Story highlights
Researchers are looking for new bacteria in Arctic circle
New bacteria could be key to creating new antibiotics
WHO says antibiotic resistance is a growing health crisis
It is early afternoon on board the “Helmer Hanssen,” and the Arctic sun is already starting to set. Near the back of the ship, two people dressed in orange rain slickers are anxiously waiting. Any minute now, the ship’s lines will pull taut, and a green mesh bag will be back up on deck.
When that time comes, a sigh of relief as crewmembers empty out the full bag onto the deck. Stepping forward are Jeannette Anderson, a cell biologist, and Robert Johansen, a marine biologist. The pile of dirt, sea sponges, and starfish from the ocean floor are what they came all this way for.
Above the Arctic Circle in the Lyngen Fjord of northern Norway, researchers on the “Helmer Hanssen” are searching for the next generation of antibiotics. In these sea organisms, they hope, are new bacteria to become those drugs.
“If no one finds new antibiotics for common infections, what will happen is we will go back to the pre-antibiotic age in which a simple cut could turn into an infection that becomes deadly,” said Marcel Jaspars.
Jaspars is the founder of the PharmaSea project, an EU-funded initiative to bring research groups together around the world in search of new antibiotics. The World Health Organization says antibiotic resistance is a growing health crisis around the world, calling it “an increasingly serious threat to global public health that requires action across all government sectors and society.”
It is not cost-effective for pharmaceutical companies to search for new antibiotics. On average, it costs a pharmaceutical company more than $2 billion to bring a new drug to market. In the case of antibiotics, the drug is only taken for a short time, and could eventually develop resistance. That’s why large-scale focus has moved away from antibiotics research in the past 30 years. In the meantime, bacteria have evolved, adapted, and become resistant to many current antibiotics.
“What was once common treatments are no longer treatable by using standard antibiotics,” Jaspars said.
The key is finding new chemistry. Bacteria can’t be resistant to a drug if they’ve never seen anything like it before. Extreme environments are providing new places to look.
“In the past, bacteria and fungi have been the main sources for new antibiotics,” Jaspars explained. “In fact, about 70% of our antibiotics still come from nature, normally from sediment samples and soil samples from land. But now, by looking at the ocean, we hope to find new life forms which give us new chemistry that might be able to treat bacterial infections.”
That’s exactly why Anderson and Johansen are on board the “Helmer Hanssen.” They are part of Jaspars’ PharmaSea team, and they have identified the icy waters of the Norwegian Arctic as a potential breeding ground of new bacteria. In this extreme environment, the sea organisms have been forced to adapt over time.
“They have to adjust for very different temperatures as compared to other parts of the world,” Anderson said. “We think that since they are living in an extreme environment, they have developed some extreme strategies to survive.”

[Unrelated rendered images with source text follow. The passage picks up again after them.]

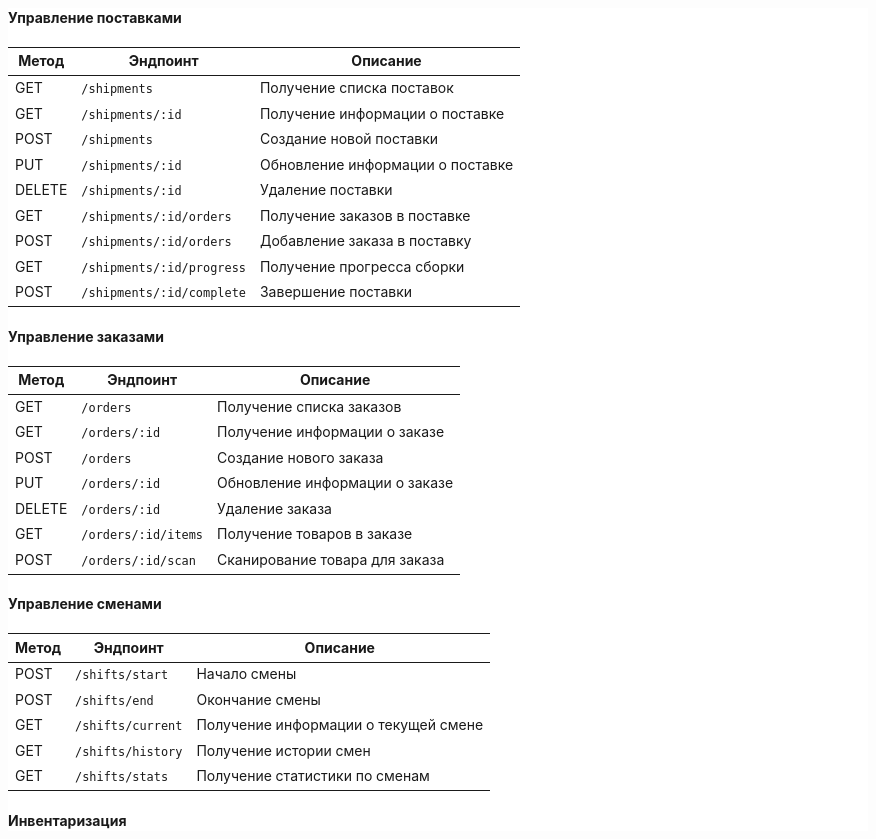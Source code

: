 #### Управление поставками

| Метод | Эндпоинт | Описание |
|-------|----------|----------|
| GET | `/shipments` | Получение списка поставок |
| GET | `/shipments/:id` | Получение информации о поставке |
| POST | `/shipments` | Создание новой поставки |
| PUT | `/shipments/:id` | Обновление информации о поставке |
| DELETE | `/shipments/:id` | Удаление поставки |
| GET | `/shipments/:id/orders` | Получение заказов в поставке |
| POST | `/shipments/:id/orders` | Добавление заказа в поставку |
| GET | `/shipments/:id/progress` | Получение прогресса сборки |
| POST | `/shipments/:id/complete` | Завершение поставки |

#### Управление заказами

| Метод | Эндпоинт | Описание |
|-------|----------|----------|
| GET | `/orders` | Получение списка заказов |
| GET | `/orders/:id` | Получение информации о заказе |
| POST | `/orders` | Создание нового заказа |
| PUT | `/orders/:id` | Обновление информации о заказе |
| DELETE | `/orders/:id` | Удаление заказа |
| GET | `/orders/:id/items` | Получение товаров в заказе |
| POST | `/orders/:id/scan` | Сканирование товара для заказа |

#### Управление сменами

| Метод | Эндпоинт | Описание |
|-------|----------|----------|
| POST | `/shifts/start` | Начало смены |
| POST | `/shifts/end` | Окончание смены |
| GET | `/shifts/current` | Получение информации о текущей смене |
| GET | `/shifts/history` | Получение истории смен |
| GET | `/shifts/stats` | Получение статистики по сменам |

#### Инвентаризация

Anderson and Johansen take their finds from the bottom of the sea straight to a wet lab on the ship. It is critical to begin testing as soon as possible, ensuring freshness of the organisms. Johansen cuts open the starfish, while Anderson makes solutions to be plated on a petri dish. In a few weeks, bacteria will grow on the plates, hopefully exhibiting antibacterial properties. It is a long and tedious process, with no time to waste. It often takes upwards of a decade for new drugs to be approved.
“It’s a rush against time,” Anderson said. “I think we have to speed up the process of trying to find novel antibiotics. At the moment, a lot of the antibiotics out there are working in the same way.”
The early results are promising. Several compounds being tested in Norway and at Jaspars’ lab in Scotland are showing initial signs of antibacterial properties. A good start, with a long way to go, but Jaspars knows the hopeful legacy of the PharmaSea project and others like is around the world is to eradicate the issue of antibiotic resistance. Who knows where the next penicillin will be found? Perhaps, it will be in the icy Norwegian Arctic.
“It is always very exciting when you get to the stage where you are the first person to see a bacteria,” said Jaspars, “or the first person to identify the structure of a new molecule that has the potential at that moment, to be a treatment for a difficult disease.”